In part, this would be because the bill would give people facing possible prison time the right to a jury trial, and it would “leave dangerous people on the streets as they await trial.” In other words, the Post would appear to object to the right to a jury of one’s peers and the right to be presumed innocent until proven guilty.
‘Uncontroversial moves’
As Mark Joseph Stern, a DC-based courts and law reporter for Slate (1/21/23), painstakingly explained, the bill “is not a traditional reform bill, but the result of a 16-year process to overhaul a badly outdated, confusing and often arbitrary criminal code.” It was drafted by an advisory group that included representatives from the DC attorney general’s office and the US attorney’s office, the two offices that prosecute all crimes in DC, and its revisions are “in line with uncontroversial moves conducted in red and blue jurisdictions alike since the 1960s.” The advisory group unanimously voted to submit its recommendations to the DC Council, which in turn unanimously passed the bill.
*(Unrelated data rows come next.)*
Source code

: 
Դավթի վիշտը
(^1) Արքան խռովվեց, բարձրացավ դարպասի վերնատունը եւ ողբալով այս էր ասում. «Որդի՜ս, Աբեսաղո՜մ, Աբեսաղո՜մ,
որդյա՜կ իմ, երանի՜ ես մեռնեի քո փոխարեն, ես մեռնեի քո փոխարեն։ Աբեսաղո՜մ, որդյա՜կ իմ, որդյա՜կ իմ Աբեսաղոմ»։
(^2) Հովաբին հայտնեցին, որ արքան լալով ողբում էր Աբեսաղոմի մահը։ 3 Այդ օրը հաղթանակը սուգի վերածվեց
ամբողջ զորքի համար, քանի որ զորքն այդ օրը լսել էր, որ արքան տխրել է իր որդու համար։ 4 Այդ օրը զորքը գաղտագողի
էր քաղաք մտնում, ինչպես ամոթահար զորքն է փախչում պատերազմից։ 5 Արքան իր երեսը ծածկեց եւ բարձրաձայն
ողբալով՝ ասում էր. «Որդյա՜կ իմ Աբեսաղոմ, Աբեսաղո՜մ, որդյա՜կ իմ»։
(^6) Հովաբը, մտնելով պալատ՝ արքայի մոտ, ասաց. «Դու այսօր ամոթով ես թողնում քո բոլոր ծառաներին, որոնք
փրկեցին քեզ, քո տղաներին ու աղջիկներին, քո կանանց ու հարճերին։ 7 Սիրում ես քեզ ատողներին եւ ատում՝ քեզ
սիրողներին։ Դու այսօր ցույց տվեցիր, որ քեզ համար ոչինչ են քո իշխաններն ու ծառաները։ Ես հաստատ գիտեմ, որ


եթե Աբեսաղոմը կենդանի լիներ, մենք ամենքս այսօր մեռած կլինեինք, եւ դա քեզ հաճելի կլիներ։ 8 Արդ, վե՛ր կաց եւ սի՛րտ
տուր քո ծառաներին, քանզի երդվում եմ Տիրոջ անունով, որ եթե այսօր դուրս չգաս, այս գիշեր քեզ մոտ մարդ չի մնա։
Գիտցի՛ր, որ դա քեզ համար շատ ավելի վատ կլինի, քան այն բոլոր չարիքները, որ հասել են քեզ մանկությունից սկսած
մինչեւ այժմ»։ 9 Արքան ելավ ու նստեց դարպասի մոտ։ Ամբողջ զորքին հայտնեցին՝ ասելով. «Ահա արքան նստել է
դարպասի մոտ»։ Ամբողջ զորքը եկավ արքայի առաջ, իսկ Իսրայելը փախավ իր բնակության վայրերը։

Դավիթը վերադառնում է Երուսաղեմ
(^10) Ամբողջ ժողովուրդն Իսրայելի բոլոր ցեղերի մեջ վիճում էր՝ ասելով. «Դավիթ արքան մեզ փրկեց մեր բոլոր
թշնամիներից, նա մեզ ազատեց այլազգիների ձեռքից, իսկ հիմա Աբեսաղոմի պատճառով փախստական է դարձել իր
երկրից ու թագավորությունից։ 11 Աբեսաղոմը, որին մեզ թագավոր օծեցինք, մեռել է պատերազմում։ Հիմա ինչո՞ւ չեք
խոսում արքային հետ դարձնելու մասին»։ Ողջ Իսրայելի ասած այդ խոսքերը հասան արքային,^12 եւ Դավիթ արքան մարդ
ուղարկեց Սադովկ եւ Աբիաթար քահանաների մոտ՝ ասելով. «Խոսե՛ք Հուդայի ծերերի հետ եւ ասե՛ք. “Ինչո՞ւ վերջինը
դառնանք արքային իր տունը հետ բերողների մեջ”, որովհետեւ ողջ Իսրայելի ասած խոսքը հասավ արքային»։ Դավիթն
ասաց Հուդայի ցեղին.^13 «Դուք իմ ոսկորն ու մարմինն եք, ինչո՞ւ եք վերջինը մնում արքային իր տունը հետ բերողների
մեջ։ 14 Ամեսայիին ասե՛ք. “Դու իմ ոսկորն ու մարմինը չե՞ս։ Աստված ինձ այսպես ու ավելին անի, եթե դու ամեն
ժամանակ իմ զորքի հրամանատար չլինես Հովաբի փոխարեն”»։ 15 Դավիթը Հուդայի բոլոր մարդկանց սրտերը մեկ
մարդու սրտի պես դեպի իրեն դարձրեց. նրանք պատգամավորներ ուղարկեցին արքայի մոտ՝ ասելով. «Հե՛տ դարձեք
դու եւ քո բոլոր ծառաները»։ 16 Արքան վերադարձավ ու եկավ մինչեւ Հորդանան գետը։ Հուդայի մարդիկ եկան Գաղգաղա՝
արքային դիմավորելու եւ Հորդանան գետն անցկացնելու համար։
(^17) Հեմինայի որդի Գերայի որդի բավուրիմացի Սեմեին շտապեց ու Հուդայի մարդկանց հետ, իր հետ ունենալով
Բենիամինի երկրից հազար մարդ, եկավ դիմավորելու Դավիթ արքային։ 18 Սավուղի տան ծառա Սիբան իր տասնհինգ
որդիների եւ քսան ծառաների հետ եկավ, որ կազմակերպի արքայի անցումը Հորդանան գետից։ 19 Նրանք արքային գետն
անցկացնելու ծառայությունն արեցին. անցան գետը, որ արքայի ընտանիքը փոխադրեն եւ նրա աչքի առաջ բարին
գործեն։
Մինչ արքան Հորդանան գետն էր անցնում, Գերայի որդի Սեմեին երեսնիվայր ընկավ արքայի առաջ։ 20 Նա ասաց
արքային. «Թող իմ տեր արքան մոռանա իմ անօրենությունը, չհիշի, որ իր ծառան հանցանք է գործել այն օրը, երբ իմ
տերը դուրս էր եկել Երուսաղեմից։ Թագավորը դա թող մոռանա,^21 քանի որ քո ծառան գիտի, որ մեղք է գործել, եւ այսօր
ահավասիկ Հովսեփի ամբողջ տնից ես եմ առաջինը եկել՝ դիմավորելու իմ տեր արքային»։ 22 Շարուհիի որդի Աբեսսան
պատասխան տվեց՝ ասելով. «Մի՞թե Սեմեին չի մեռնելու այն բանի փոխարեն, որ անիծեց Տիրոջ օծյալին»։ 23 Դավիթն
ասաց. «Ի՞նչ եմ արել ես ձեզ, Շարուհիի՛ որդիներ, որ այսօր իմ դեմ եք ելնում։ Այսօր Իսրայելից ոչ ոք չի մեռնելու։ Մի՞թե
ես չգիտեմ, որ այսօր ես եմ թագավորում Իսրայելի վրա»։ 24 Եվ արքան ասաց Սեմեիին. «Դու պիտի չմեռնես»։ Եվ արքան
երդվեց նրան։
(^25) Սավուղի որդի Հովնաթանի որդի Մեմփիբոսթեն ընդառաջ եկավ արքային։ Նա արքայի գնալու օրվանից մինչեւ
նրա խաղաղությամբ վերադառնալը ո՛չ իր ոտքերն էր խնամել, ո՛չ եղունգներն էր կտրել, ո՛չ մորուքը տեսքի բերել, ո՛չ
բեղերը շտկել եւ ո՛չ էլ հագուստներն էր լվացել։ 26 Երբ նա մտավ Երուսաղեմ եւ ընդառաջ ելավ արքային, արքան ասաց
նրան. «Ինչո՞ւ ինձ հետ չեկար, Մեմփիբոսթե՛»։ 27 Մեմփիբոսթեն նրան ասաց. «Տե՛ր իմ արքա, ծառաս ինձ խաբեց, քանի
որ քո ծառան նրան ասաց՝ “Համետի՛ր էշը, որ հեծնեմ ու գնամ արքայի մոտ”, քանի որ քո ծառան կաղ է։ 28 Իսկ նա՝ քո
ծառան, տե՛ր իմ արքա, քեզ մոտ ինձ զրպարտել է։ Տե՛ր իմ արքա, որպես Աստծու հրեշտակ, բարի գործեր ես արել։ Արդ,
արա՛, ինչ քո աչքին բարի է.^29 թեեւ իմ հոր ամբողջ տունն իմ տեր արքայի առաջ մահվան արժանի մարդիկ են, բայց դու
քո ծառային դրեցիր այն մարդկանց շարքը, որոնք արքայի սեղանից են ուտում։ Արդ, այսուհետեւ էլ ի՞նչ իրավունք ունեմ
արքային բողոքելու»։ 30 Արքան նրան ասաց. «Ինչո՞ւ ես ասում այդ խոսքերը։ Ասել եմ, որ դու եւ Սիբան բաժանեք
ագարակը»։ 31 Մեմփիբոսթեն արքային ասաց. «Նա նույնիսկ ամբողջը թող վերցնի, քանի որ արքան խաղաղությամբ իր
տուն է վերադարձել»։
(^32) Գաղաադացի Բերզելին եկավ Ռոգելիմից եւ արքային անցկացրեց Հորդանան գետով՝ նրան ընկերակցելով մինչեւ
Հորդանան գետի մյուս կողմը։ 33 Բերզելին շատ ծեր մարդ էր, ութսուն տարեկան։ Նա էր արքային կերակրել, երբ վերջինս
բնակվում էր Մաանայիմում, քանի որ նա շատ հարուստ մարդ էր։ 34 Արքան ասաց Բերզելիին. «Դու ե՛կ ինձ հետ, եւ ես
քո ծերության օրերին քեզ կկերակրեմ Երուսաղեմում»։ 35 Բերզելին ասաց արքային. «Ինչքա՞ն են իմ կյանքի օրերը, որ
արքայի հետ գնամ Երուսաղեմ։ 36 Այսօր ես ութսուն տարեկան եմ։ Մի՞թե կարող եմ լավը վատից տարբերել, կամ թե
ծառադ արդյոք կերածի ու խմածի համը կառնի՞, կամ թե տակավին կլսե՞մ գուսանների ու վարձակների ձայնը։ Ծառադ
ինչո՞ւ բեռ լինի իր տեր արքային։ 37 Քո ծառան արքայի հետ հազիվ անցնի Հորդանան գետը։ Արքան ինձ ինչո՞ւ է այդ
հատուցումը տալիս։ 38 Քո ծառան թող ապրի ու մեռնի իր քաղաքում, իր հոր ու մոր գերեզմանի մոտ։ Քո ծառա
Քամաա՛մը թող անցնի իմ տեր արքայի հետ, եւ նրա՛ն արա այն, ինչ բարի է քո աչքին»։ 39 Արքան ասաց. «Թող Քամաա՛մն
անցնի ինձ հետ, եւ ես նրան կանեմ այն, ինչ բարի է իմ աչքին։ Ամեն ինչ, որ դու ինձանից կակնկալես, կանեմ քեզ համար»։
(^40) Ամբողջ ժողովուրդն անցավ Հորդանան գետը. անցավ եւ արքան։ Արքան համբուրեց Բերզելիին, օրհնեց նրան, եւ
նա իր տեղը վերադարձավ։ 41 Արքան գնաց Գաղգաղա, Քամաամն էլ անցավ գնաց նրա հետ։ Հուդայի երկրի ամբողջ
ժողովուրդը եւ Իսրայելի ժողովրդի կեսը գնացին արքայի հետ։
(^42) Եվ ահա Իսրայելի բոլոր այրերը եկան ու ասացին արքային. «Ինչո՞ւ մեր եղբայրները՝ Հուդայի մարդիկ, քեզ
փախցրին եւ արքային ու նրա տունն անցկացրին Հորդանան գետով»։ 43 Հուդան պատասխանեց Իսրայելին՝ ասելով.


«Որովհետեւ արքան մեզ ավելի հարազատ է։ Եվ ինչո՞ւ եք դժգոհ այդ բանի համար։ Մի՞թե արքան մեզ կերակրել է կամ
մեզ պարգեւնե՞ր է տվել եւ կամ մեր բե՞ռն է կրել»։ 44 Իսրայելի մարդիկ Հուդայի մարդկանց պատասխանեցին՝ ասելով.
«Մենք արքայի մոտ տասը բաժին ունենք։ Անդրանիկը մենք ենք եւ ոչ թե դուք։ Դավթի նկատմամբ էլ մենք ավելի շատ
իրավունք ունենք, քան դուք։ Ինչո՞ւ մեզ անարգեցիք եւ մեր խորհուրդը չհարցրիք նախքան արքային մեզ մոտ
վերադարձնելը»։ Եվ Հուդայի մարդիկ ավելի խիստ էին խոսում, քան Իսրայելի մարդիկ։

Rampant media claims that the bill would be “soft on crime” and decrease penalties, Stern writes, either maliciously or ignorantly misrepresent the more complicated reality:
The notion that the RCCA “softens” penalties for violent crime—especially carjacking and gun offenses—is false in every way that matters. To the contrary, the law increases penalties for a variety of crimes in ways designed to make their prosecution easier. The max penalty for several sex offenses is significantly higher under the RCCA. So is the max penalty for possessing an assault rifle, ghost gun, large capacity magazine or bomb. And the max for attempted murder surges from five years to 22.5 years.
With lengthy explanations and hyperlinks, Stern concluded that the claim that the bill “could increase violent crime is not borne out by data.”
Dismissing racial equity
Stern also expressed frustration at the media campaign against the bill—led by Fox and conservative commentators, but eagerly embraced by the Post—as the bill “is not, and has never been, designed to reduce incarceration in DC,” despite the fact that “the District has one of the highest incarceration rates in the country.”
Those incarcerated are also over 90% Black, while the DC population is only 45% Black (DC DoC, 1/23). Meanwhile, Congress is 11% Black—and the Post editorial board is 100% white. (The board’s one Black member, Jonathan Capehart, resigned in December 2022, reportedly because, after Democratic Sen. Raphael Warnock won reelection, Capehart’s white colleagues insisted on a line mocking those who had warned about voter suppression in Georgia—Axios, 2/28/23; Washington Examiner, 2/28/23.)
Its January editorial was the only one of the board’s recent editorials on the reform bill in which the Post addressed issues of racial disparities or equity—and quickly dismissed them as unconvincing:
Proponents of the bill say African Americans are disproportionately convicted of violent crimes and couch their arguments in terms of equity. African Americans are also disproportionately victims of these same crimes.
According to a poll taken last year (HIT Strategies, 3/2/23), 83% of DC registered voters approved of the crime reform bill, including 86% of Black voters. The Post self-righteously condemns those who would deny DC self-governance—until it disagrees with the people’s decisions about how to govern themselves.